● WHAT IS BEING ASKED: Lines holding the string "DoxyCompactItemize" are the ones to copy; find them all in the data.
(GIVEN DATA Opens)
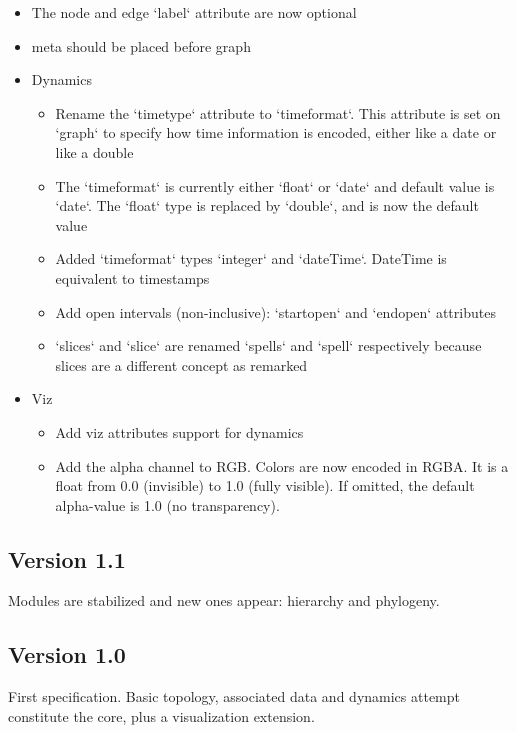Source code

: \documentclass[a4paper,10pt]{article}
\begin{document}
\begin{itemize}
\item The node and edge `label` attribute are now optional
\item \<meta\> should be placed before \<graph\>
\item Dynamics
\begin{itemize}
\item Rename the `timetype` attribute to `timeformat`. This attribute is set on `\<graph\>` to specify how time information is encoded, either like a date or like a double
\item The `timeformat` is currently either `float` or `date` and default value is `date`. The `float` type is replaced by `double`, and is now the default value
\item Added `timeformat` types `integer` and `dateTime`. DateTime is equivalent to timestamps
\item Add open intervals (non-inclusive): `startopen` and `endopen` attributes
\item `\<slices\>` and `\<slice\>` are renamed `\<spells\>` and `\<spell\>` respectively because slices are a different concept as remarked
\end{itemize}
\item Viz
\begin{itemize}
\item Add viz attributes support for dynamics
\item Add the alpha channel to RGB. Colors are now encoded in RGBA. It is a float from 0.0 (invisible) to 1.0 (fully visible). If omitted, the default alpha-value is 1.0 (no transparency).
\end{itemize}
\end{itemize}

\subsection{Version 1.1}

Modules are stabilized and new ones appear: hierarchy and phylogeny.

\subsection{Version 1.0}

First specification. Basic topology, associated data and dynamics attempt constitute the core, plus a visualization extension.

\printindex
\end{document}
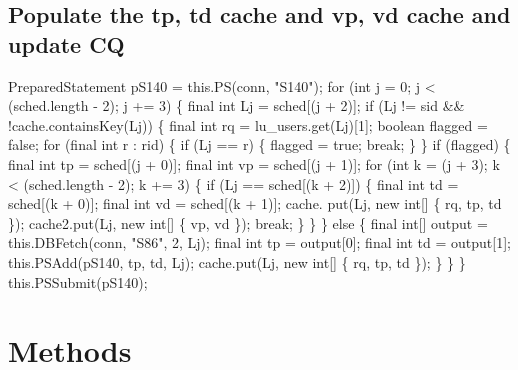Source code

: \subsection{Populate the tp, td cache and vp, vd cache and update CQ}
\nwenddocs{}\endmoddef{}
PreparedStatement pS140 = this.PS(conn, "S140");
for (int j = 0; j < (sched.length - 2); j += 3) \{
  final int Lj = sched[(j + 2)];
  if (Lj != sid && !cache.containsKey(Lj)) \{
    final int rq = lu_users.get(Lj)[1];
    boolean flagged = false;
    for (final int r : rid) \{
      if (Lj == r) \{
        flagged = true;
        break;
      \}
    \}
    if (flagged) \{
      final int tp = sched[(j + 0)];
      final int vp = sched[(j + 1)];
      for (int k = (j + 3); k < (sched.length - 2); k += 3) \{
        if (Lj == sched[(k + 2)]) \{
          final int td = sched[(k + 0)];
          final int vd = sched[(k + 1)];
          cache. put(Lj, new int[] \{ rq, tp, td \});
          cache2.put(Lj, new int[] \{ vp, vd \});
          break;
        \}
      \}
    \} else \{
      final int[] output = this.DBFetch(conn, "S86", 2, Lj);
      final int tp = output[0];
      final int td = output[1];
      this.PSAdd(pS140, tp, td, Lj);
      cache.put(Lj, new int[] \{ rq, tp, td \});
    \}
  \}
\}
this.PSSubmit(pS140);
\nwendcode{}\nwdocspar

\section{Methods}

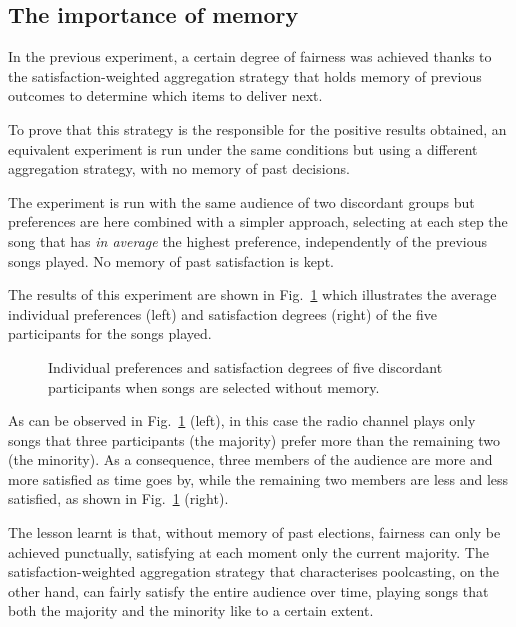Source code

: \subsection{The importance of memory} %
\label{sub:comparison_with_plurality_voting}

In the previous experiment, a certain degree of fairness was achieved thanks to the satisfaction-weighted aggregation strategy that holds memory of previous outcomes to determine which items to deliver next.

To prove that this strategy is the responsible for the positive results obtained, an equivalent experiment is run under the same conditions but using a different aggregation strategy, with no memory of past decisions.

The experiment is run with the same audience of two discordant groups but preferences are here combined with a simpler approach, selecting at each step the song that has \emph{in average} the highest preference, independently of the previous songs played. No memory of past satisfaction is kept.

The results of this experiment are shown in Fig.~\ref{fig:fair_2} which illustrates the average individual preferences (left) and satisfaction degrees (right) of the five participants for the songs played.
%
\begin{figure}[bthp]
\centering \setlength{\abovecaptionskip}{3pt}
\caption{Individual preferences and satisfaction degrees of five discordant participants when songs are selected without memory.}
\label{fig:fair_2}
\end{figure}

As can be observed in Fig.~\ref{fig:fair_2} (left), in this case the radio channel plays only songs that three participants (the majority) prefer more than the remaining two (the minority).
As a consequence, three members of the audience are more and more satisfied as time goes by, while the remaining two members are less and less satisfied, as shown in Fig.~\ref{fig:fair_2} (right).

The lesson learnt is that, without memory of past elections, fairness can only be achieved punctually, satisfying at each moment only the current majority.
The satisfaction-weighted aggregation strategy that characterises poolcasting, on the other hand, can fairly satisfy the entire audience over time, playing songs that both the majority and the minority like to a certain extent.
(GIVEN DATA Closes)
(GIVEN DATA Opens)
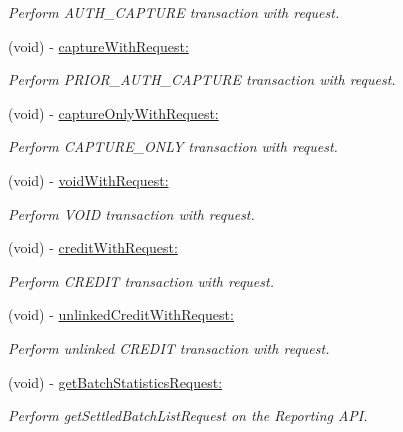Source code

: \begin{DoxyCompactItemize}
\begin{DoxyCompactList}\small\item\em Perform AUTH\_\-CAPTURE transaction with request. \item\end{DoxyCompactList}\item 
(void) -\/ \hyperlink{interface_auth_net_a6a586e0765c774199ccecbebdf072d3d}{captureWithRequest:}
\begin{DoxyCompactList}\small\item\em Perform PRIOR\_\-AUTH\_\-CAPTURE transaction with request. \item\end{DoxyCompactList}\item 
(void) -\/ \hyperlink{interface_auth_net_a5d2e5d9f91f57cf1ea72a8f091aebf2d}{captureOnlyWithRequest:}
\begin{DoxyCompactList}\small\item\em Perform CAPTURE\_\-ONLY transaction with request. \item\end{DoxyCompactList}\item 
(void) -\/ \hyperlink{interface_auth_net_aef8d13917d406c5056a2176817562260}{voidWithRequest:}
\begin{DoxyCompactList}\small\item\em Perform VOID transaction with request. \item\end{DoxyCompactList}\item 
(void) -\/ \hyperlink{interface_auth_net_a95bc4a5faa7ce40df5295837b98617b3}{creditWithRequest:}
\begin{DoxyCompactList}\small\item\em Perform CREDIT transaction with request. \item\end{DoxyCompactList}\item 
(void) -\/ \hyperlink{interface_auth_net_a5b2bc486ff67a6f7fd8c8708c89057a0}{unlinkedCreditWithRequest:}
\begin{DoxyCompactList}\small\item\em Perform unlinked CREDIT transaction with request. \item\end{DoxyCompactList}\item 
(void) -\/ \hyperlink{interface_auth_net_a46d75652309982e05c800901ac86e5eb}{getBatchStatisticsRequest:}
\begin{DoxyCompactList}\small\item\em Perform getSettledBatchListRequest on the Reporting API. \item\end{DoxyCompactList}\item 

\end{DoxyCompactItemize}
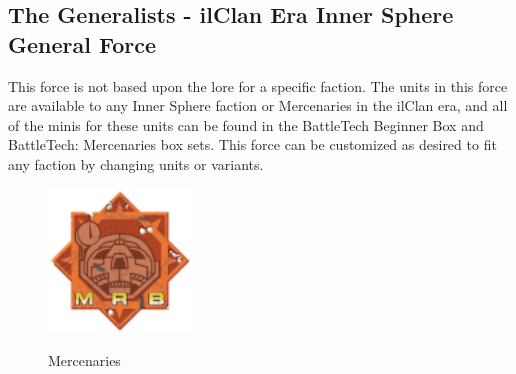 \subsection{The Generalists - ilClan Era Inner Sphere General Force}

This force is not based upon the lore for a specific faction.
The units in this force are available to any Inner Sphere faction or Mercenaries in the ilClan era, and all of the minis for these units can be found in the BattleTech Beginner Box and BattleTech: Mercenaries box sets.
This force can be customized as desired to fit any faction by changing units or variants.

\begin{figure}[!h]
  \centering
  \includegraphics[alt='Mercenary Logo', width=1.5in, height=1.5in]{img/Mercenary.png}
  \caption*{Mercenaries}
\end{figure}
(GIVEN DATA Closes)
(GIVEN DATA Opens)
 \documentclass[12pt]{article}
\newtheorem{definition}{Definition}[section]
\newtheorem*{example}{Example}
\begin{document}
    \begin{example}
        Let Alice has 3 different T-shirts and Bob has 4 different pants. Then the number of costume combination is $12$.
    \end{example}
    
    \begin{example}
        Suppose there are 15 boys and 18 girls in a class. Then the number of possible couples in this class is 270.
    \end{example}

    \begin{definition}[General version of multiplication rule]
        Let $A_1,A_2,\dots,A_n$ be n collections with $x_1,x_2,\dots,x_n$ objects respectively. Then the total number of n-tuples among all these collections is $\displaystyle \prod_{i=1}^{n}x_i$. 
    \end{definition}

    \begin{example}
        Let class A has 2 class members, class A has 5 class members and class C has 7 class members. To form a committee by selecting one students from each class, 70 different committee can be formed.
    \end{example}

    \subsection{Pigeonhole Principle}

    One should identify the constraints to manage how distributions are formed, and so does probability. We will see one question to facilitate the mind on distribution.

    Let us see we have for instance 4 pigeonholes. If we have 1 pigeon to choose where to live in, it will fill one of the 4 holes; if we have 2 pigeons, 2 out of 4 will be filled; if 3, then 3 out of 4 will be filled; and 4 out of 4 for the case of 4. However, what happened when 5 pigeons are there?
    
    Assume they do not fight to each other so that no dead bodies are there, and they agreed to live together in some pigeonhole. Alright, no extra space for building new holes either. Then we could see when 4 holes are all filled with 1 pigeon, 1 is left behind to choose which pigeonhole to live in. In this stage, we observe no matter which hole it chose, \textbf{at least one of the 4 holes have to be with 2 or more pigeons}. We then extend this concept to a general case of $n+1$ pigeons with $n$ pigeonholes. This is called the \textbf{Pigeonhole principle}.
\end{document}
(GIVEN DATA Closes)
● REPLY:
: \begin{DoxyCompactItemize}
\end{DoxyCompactItemize}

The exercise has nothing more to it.